Phonetic Minimizer

The “Phonetic Minimizer” service allows the user to form a minimized set of sentences covering all phonetic units present in the original corpus basing on a corpus of texts in Belarusian. The service receives the text entered by the user or the user selected text base. The user can define two minimization parameters: the base unit by which minimization is carried out, and the search boundary to which a search is performed for each unique phonetic unit. The output consists of three text files: a file with a minimized corpus of sentences, a file with a list of unique phonetic units, and a file with a list of rare phonetic units.

Basic terms and concepts
Text-to-speech synthesizer – a system capable of generating text by speech. It contains two blocks: the block of linguistic processing of text to a phonemic form with the notation of accent, intonation (prosody) and rhythm, and also the block for processing a speech signal that converts the previously received phonemic form into an audio speech signal.
Phonetic minimization – a special selection of texts, as a result of which the volume of the text corpus will be maximally reduced, but phonetic completeness will be preserved.

Practical value
The “Phonetic Minimizer” service can help solve a number of tasks. First of all, the service can be applied in developing a system for synthesizing Belarusian speech based on a language model. The significantly reduced corpus volume makes the creation of such systems affordable for a wide range of developers and researchers. In addition, the automation of the selection of the minimized phonetically complete set of texts in the Belarusian language can be used in a number of diverse scientific fields, for example, in linguistic studies or in the creation of special manuals for the study of Belarusian phonetics.

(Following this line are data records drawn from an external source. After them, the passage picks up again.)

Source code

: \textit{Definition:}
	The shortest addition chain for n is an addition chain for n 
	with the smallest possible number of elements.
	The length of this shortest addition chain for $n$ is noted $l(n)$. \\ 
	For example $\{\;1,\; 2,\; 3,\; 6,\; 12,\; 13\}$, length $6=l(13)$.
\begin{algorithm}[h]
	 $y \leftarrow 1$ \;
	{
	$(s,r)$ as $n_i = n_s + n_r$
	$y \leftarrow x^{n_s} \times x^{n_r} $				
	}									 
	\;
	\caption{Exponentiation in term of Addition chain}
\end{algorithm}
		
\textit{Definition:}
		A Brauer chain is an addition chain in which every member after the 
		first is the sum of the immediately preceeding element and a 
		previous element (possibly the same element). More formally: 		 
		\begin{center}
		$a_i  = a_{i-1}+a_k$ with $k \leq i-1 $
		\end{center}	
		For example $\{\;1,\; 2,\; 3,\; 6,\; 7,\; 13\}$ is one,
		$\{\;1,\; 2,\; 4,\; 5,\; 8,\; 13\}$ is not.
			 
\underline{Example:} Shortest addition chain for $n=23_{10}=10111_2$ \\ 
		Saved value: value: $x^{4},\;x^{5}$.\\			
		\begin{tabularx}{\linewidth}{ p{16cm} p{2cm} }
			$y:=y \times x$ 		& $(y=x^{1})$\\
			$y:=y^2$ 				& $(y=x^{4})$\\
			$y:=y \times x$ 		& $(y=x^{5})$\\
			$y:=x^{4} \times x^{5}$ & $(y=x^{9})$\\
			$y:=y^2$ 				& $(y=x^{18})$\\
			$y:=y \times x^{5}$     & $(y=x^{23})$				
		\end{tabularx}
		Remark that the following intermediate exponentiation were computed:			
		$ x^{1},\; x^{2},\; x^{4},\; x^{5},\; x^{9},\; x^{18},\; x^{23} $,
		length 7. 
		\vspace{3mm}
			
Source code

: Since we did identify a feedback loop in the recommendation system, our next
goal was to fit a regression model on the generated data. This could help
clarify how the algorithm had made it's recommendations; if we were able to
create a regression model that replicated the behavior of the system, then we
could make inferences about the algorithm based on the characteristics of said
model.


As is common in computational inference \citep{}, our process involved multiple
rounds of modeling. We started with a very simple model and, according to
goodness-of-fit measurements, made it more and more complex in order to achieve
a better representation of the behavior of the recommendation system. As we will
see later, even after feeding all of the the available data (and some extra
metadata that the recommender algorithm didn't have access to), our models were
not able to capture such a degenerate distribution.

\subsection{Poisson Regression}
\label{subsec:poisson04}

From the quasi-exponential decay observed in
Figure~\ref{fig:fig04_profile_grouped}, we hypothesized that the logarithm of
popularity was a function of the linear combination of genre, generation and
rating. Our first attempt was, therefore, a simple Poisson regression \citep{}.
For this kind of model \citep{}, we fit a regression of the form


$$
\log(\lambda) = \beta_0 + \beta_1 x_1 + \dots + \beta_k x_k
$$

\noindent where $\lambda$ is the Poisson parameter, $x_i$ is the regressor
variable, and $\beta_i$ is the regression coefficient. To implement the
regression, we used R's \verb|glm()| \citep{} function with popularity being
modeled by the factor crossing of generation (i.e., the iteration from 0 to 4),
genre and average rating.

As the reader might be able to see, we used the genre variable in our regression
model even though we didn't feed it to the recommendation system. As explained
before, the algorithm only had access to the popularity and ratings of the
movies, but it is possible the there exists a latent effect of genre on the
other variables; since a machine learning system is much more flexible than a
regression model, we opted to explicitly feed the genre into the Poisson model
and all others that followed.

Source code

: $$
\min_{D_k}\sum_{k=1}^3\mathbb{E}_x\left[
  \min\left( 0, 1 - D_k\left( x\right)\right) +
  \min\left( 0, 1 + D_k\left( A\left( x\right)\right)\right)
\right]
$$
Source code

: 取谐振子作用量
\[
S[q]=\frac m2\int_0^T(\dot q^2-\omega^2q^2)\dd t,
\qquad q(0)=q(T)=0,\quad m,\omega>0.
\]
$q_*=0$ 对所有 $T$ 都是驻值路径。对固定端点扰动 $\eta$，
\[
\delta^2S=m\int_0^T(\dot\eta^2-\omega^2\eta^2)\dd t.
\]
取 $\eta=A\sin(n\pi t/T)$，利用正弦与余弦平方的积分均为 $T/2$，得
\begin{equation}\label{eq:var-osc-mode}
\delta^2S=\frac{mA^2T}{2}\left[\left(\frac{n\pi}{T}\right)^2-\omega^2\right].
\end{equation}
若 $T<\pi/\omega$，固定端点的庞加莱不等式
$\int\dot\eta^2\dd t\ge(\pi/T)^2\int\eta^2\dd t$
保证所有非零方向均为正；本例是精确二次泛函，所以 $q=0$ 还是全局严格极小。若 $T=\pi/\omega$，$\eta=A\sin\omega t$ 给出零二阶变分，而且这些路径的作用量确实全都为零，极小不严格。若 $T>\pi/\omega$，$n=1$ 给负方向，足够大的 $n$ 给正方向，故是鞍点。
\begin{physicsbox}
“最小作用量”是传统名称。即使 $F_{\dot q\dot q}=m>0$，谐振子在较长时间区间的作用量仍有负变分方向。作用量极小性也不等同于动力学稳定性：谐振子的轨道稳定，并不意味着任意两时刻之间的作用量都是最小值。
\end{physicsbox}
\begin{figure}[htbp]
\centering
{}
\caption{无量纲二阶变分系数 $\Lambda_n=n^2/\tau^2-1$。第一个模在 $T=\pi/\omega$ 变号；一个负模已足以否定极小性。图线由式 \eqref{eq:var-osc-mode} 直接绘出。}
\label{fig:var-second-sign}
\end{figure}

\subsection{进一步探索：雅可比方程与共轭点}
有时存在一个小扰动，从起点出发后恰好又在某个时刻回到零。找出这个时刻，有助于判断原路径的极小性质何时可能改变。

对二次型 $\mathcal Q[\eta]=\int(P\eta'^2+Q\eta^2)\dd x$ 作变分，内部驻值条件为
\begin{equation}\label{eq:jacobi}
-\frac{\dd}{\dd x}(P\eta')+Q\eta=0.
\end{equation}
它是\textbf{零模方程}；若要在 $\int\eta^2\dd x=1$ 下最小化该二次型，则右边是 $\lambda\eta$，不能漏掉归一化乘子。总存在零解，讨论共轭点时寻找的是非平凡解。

User interface description
The graphical interface of the service is shown in Figure 1.

Figure 1 – Graphical interface of the service «Phonetic minimizer»

The interface contains the following areas:

text field: the field for entering the corpus of sentences;
radio button: selection of the input method for data that will be processed;
selector: selection of the text database for processing;
selector: select the base unit for processing;
text line: a line for determining the quantitative boundary of the search;
the button “Minimize!”, which starts processing and gives the opportunity to get results.

User scenarios of working with the service
Scenario 1. Working with user-entered text
1. Go to the “Phonetic Minimizer” service page.
2. Among the group of options “Material for processing”, select the option “Process user-entered text”.
3. Enter the input text for processing.
4. Select the base unit for processing.
5. Define the search boundary.
6. Click on the “Minimize!” Button
Scenario 2. Working with the user-selected database
1. Go to the “Phonetic Minimizer” service page.
2. Among the group of options “Material for processing”, select the option “Process user-selected database”.
3. Select a database of texts for processing.
4. Select the base unit for processing.
5. Define the search boundary.
6. Click on the “Minimize!” button
The results of the service work are presented in Figure 2 and 3.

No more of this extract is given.